[Data for review]
*** Block opens ***

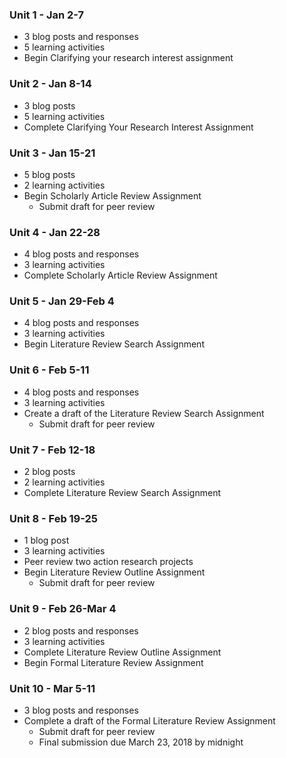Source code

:### Unit 1 - Jan 2-7

* 3 blog posts and responses
* 5 learning activities
* Begin Clarifying your research interest assignment

### Unit 2 - Jan 8-14

* 3 blog posts 
* 5 learning activities
* Complete Clarifying Your Research Interest Assignment

### Unit 3 - Jan 15-21

* 5 blog posts
* 2 learning activities
* Begin Scholarly Article Review Assignment
  * Submit draft for peer review

### Unit 4 - Jan 22-28

* 4 blog posts and responses
* 3 learning activities
* Complete Scholarly Article Review Assignment

### Unit 5 - Jan 29-Feb 4

* 4 blog posts and responses
* 3 learning activities
* Begin Literature Review Search Assignment

### Unit 6 - Feb 5-11

* 4 blog posts and responses
* 3 learning activities
* Create a draft of the Literature Review Search Assignment
  * Submit draft for peer review

### Unit 7 - Feb 12-18

* 2 blog posts
* 2 learning activities
* Complete Literature Review Search Assignment

### Unit 8 - Feb 19-25

* 1 blog post
* 3 learning activities
* Peer review two action research projects
* Begin Literature Review Outline Assignment
  * Submit draft for peer review

### Unit 9 - Feb 26-Mar 4

* 2 blog posts and responses
* 3 learning activities
* Complete Literature Review Outline Assignment
* Begin Formal Literature Review Assignment

### Unit 10 - Mar 5-11

* 3 blog posts and responses
* Complete a draft of the Formal Literature Review Assignment
  * Submit draft for peer review
  * Final submission due March 23, 2018 by midnight



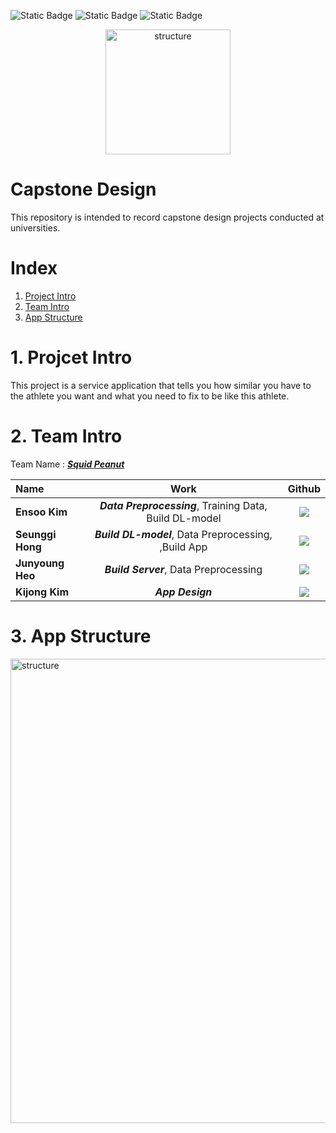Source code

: ![Static Badge](https://img.shields.io/badge/expo-50.0.17-%23000020?style=flat-square&logo=expo&labelColor=%23000020&color=white)
![Static Badge](https://img.shields.io/badge/node-20.11.1-%235FA04E?style=flat-square&logo=nodedotjs&logoColor=white&labelColor=%235FA04E&color=white)
![Static Badge](https://img.shields.io/badge/TypeScript-%233178C6?style=flat-square&logo=typescript&logoColor=white&labelColor=%233178C6&color=%233178C6)

<p align="center">
<img width="200" alt="structure" src="https://github.com/seunggihong/clone/assets/39299265/de8b7f8a-6129-47e6-a3bb-b83886f6f8ce">
</p>

# Capstone Design

This repository is intended to record capstone design projects conducted at universities.

# Index

1. [Project Intro](#project_intro)
2. [Team Intro](#team_intro)
3. [App Structure](#app_structure)

<a name='project_intro'></a>

# 1. Projcet Intro

This project is a service application that tells you how similar you have to the athlete you want and what you need to fix to be like this athlete.

<a name='team_intro'></a>

# 2. Team Intro

Team Name : [**_Squid Peanut_**](https://github.com/Squid-Peanut)

| Name             |                          Work                           |                                                                      Github                                                                      |
| :--------------- | :-----------------------------------------------------: | :----------------------------------------------------------------------------------------------------------------------------------------------: |
| **Ensoo Kim**    | **_Data Preprocessing_**, Training Data, Build DL-model |  <a href="https://github.com/ensookim"><img src="https://img.shields.io/badge/GitHub-181717?style=flat&logo=GitHub&logoColor=white"/></a><br/>   |
| **Seunggi Hong** |  **_Build DL-model_**, Data Preprocessing, ,Build App   | <a href="https://github.com/seunggihong"><img src="https://img.shields.io/badge/GitHub-181717?style=flat&logo=GitHub&logoColor=white"/></a><br/> |
| **Junyoung Heo** |         **_Build Server_**, Data Preprocessing          |  <a href="https://github.com/snilsnil"><img src="https://img.shields.io/badge/GitHub-181717?style=flat&logo=GitHub&logoColor=white"/></a><br/>   |
| **Kijong Kim**   |                    **_App Design_**                     |  <a href="https://github.com/rrangeess"><img src="https://img.shields.io/badge/GitHub-181717?style=flat&logo=GitHub&logoColor=white"/></a><br/>  |

<a name='app_structure'></a>

# 3. App Structure

<img width="743" alt="structure" src="https://github.com/seunggihong/clone/assets/39299265/59cfb2db-d64d-418a-b52c-9d4549ea9340">

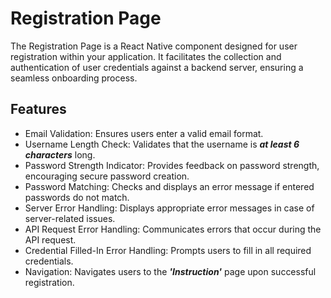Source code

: # Registration Page

The Registration Page is a React Native component designed for user registration within your application. It facilitates the collection and authentication of user credentials against a backend server, ensuring a seamless onboarding process.

 ## Features

* Email Validation: Ensures users enter a valid email format.
* Username Length Check: Validates that the username is ***at least 6 characters*** long.
* Password Strength Indicator: Provides feedback on password strength, encouraging secure password creation.
* Password Matching: Checks and displays an error message if entered passwords do not match.
* Server Error Handling: Displays appropriate error messages in case of server-related issues.
* API Request Error Handling: Communicates errors that occur during the API request.
* Credential Filled-In Error Handling: Prompts users to fill in all required credentials.
* Navigation: Navigates users to the ***'Instruction'*** page upon successful registration.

*** Block closes ***

The lines from the beginning of the listing above through the line holding "Complete Clarifying Your Research Interest Assignment" are to be duplicated exactly, and the pictures omitted.

Source code

:### Unit 1 - Jan 2-7

* 3 blog posts and responses
* 5 learning activities
* Begin Clarifying your research interest assignment

### Unit 2 - Jan 8-14

* 3 blog posts 
* 5 learning activities
* Complete Clarifying Your Research Interest Assignment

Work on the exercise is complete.